La loi est une règle écrite, générale et permanente. C’est une règle ou un ensemble de règles obligatoires établies par l’autorité souveraine et sanctionnées par la force publique. Surtout, la loi présente une double apparence : d’un côté elle accorde des libertés, elle autorise et permet de posséder des biens ou encore des licences ; et de l’autre, la loi peut interdire, restreindre des libertés au nom de l’intérêt général ou de l’ordre public et prévoir des sanctions. Néanmoins, et pour reprendre la formule de Jean-Jacques Rousseau, la loi « est toujours droite et tend toujours à l’utilité publique ».
La valeur juridique de la loi est supérieure à celle des textes de nature règlementaire, mais elle est inférieure à la Constitution française. Plus précisément, mais en restant toutefois schématique – car la jurisprudence requiert parfois d’entrer davantage dans le détail -, la hiérarchie des textes juridiques est la suivante (du plus haut au plus bas) : le bloc de constitutionalité (la Constitution du 4 octobre 1958, le préambule de la Constitution de 1946, la Déclaration des Droits de l’Homme et du Citoyen de 1789, les Principes constitutionnels et les Principes fondamentaux reconnus par les lois de la République), les accords internationaux (autrement dit le droit international, européen et communautaire), la loi, les principes généraux du droit, les actes administratifs (ordonnances, décrets et arrêtés) et les circulaires administratives.
Le Conseil constitutionnel contrôle la constitutionalité de la loi, c’est-à-dire que la loi ne contienne pas de contradictions avec le bloc de constitutionalité. De son côté, le Conseil d’Etat contrôle la légalité des actes administratifs, autrement dit s’ils ne contiennent pas de contradiction avec la loi.
Les lois sont votées par le Parlement. Elles traitent des problèmes essentiels, autrement dit ceux qui concernent tous les Français et qui ne peuvent se résoudre sans l’avis des représentants du peuple. Le domaine de la loi est défini par l’article 34 de la Constitution de 1958. La loi fixe ainsi les règles concernant :
La loi détermine également les principes fondamentaux suivants de l’organisation générale de la défense nationale ; de la libre administration des collectivités locales, de leurs compétences et de leurs ressources ; de l’enseignement ; du droit du travail, du droit syndical et de la Sécurité sociale ; du régime de la propriété, des droits réels et des obligations civiles et commerciales.
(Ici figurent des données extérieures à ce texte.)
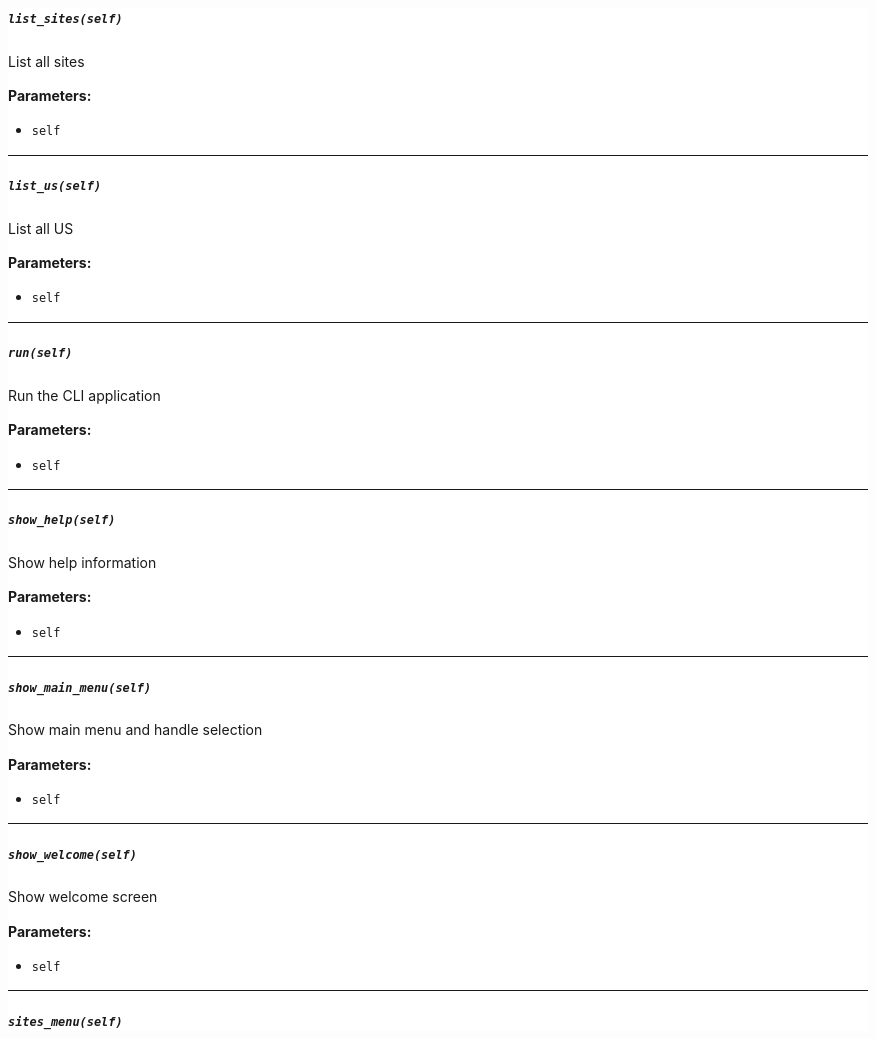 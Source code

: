 ##### `list_sites(self)`

List all sites

**Parameters:**

- `self`

---

##### `list_us(self)`

List all US

**Parameters:**

- `self`

---

##### `run(self)`

Run the CLI application

**Parameters:**

- `self`

---

##### `show_help(self)`

Show help information

**Parameters:**

- `self`

---

##### `show_main_menu(self)`

Show main menu and handle selection

**Parameters:**

- `self`

---

##### `show_welcome(self)`

Show welcome screen

**Parameters:**

- `self`

---

##### `sites_menu(self)`

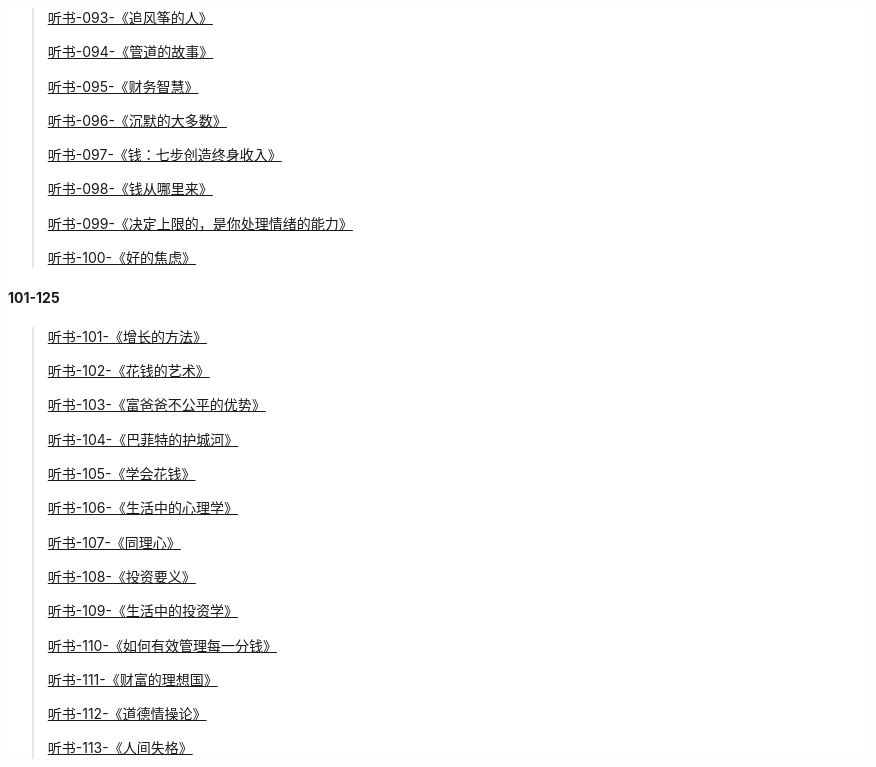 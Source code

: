 >[听书-093-《追风筝的人》](https://github.com/geekpanshi/panshirusi-vbooks/raw/master/vedio_books/听书-093-《追风筝的人》.mp3)
>
>[听书-094-《管道的故事》](https://github.com/geekpanshi/panshirusi-vbooks/raw/master/vedio_books/听书-094-《管道的故事》.mp3)
>
>[听书-095-《财务智慧》](https://github.com/geekpanshi/panshirusi-vbooks/raw/master/vedio_books/听书-095-《财务智慧》.mp3)
>
>[听书-096-《沉默的大多数》](https://github.com/geekpanshi/panshirusi-vbooks/raw/master/vedio_books/听书-096-《沉默的大多数》.mp3)
>
>[听书-097-《钱：七步创造终身收入》](https://github.com/geekpanshi/panshirusi-vbooks/raw/master/vedio_books听书-097-《钱：七步创造终身收入》.mp3)
>
>[听书-098-《钱从哪里来》](https://github.com/geekpanshi/panshirusi-vbooks/raw/master/vedio_books/听书-098-《钱从哪里来》.mp3)
>
>[听书-099-《决定上限的，是你处理情绪的能力》](https://github.com/geekpanshi/panshirusi-vbooks/raw/master/vedio_books/听书-099-《决定上限的，是你处理情绪的能力》.mp3)
>
>[听书-100-《好的焦虑》](https://github.com/geekpanshi/panshirusi-vbooks/raw/master/vedio_books/听书-100-《好的焦虑》.mp3)

#### 101-125
>[听书-101-《增长的方法》](https://github.com/geekpanshi/panshirusi-vbooks/raw/master/vedio_books/听书-101-《增长的方法》.mp3)
>
>[听书-102-《花钱的艺术》](https://github.com/geekpanshi/panshirusi-vbooks/raw/master/vedio_books/听书-102-《花钱的艺术》.mp3)
>
>[听书-103-《富爸爸不公平的优势》](https://github.com/geekpanshi/panshirusi-vbooks/raw/master/vedio_books/听书-103-《富爸爸不公平的优势》.mp3)
>
>[听书-104-《巴菲特的护城河》](https://github.com/geekpanshi/panshirusi-vbooks/raw/master/vedio_books/听书-104-《巴菲特的护城河》.mp3)
>
>[听书-105-《学会花钱》](https://github.com/geekpanshi/panshirusi-vbooks/raw/master/vedio_books/听书-105-《学会花钱》.mp3)
>
>[听书-106-《生活中的心理学》](https://github.com/geekpanshi/panshirusi-vbooks/raw/master/vedio_books/听书-106-《生活中的心理学》.mp3)
>
>[听书-107-《同理心》](https://github.com/geekpanshi/panshirusi-vbooks/raw/master/vedio_books/听书-107-《同理心》.mp3)
>
>[听书-108-《投资要义》](https://github.com/geekpanshi/panshirusi-vbooks/raw/master/vedio_books/听书-108-《投资要义》.mp3)
>
>[听书-109-《生活中的投资学》](https://github.com/geekpanshi/panshirusi-vbooks/raw/master/vedio_books/听书-109-《生活中的投资学》.mp3)
>
>[听书-110-《如何有效管理每一分钱》](https://github.com/geekpanshi/panshirusi-vbooks/raw/master/vedio_books/听书-110-《如何有效管理每一分钱》.mp3)
>
>[听书-111-《财富的理想国》](https://github.com/geekpanshi/panshirusi-vbooks/raw/master/vedio_books/听书-111-《财富的理想国》.mp3)
>
>[听书-112-《道德情操论》](https://github.com/geekpanshi/panshirusi-vbooks/raw/master/vedio_books/听书-112-《道德情操论》.mp3)
>
>[听书-113-《人间失格》](https://github.com/geekpanshi/panshirusi-vbooks/raw/master/vedio_books/听书-113-《人间失格》.mp3)
>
Deux lois sont particulièrement importantes dans le travail parlementaire : La loi de finances, qui détermine, pour une année, les ressources et les charges de l’État dans les conditions et sous les réserves prévues par une loi organique ; et la loi de financement de la Sécurité sociale, qui déterminent les conditions générales de son équilibre financier et, compte tenu des prévisions de recettes sociales, fixent les objectifs de dépenses de la Sécurité sociale, dans les conditions et sous les réserves prévues par une loi organique.
Enfin, les lois les plus générales sont appelées lois d’orientation et fixent les grands traits de l’action politique. Quant aux lois de programme, celles-ci déterminent les objectifs de l’action économique et sociale de l’Etat.